■ **GIVEN ENTRIES**:
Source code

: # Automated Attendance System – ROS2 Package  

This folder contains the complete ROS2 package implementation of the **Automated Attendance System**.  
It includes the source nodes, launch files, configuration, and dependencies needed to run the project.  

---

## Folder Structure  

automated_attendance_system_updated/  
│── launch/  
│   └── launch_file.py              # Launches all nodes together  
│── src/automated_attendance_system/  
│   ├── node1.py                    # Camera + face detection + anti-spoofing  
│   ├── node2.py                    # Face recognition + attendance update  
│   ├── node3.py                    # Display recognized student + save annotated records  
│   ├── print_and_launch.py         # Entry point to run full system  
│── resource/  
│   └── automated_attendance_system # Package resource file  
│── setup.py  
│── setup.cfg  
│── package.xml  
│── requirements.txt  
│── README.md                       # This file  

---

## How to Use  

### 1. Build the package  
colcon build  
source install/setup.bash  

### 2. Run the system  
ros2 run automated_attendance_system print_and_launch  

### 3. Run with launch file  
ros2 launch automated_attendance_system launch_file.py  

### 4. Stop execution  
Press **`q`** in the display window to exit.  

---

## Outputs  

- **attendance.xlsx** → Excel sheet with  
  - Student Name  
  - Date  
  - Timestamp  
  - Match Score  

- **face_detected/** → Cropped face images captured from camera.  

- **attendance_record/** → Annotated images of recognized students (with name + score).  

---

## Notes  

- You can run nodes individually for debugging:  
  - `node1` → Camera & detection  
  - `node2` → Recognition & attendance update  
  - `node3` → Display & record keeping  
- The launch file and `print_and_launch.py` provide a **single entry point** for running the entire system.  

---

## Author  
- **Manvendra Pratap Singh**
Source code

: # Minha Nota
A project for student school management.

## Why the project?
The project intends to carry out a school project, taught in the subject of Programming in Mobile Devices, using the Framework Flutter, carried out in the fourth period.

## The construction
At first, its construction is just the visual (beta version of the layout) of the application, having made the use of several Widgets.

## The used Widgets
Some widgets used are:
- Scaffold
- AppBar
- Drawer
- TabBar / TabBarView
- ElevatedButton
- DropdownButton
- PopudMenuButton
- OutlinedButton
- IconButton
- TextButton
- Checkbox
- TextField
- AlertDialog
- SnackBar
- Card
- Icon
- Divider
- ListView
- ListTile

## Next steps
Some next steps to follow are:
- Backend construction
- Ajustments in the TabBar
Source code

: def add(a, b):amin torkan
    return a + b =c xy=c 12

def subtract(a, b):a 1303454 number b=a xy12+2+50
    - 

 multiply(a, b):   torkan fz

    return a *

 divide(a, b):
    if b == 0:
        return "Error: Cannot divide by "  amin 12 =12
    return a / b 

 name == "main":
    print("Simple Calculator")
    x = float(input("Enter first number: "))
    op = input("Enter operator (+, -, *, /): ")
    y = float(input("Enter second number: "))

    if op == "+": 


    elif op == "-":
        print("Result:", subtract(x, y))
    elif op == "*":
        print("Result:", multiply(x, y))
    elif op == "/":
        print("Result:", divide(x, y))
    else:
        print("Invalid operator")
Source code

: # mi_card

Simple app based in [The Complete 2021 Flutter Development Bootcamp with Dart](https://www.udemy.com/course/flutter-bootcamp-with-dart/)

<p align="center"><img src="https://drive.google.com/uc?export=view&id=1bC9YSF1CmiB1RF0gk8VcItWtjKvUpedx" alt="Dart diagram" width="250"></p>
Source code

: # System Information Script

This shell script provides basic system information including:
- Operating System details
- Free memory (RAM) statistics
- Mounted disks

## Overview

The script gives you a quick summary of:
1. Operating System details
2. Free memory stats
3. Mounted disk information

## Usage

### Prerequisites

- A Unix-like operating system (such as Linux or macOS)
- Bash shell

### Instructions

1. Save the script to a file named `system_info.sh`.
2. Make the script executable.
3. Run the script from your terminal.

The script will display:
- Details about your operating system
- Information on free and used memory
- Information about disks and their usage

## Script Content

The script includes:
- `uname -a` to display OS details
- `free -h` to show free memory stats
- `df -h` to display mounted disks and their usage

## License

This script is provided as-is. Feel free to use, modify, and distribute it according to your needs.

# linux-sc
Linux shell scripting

■ **WORK TASK**:
Copy out each line of the material above that holds the word "operator".

■ **SOLUTION BELOW**:
    op = input("Enter operator (+, -, *, /): ")
        print("Invalid operator")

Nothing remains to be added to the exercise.